- [Problem to work on]
Search the data for the string "dentro" and copy each line where it turns up.
•••
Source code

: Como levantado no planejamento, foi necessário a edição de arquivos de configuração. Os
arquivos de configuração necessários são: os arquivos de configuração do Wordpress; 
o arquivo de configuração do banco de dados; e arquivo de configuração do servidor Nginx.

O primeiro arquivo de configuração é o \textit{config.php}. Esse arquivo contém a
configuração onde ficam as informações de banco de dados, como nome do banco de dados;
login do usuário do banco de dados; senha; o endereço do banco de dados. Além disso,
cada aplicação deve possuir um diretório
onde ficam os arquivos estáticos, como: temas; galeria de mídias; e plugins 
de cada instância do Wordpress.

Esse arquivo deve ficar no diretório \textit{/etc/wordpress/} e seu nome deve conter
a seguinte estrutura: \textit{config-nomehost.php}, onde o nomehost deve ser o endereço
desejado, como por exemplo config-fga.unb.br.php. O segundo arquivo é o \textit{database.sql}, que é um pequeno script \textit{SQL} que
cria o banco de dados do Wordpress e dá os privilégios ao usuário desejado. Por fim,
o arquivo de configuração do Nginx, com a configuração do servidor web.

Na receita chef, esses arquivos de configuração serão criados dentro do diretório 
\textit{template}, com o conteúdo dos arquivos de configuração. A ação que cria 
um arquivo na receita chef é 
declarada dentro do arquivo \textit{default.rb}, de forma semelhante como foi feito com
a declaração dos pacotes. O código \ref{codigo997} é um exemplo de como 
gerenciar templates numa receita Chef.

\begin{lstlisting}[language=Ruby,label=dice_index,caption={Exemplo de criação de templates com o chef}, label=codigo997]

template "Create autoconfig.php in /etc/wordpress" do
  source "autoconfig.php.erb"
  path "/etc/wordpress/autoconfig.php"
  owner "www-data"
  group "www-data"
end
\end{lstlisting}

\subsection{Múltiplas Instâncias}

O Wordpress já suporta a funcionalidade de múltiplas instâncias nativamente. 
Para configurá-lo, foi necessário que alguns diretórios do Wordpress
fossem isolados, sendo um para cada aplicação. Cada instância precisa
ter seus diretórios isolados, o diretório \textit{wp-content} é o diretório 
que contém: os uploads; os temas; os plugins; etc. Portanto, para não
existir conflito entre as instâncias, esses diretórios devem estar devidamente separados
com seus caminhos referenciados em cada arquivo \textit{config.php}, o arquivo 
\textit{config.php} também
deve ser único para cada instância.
•••
- [Output of the task]
Na receita chef, esses arquivos de configuração serão criados dentro do diretório 
declarada dentro do arquivo \textit{default.rb}, de forma semelhante como foi feito com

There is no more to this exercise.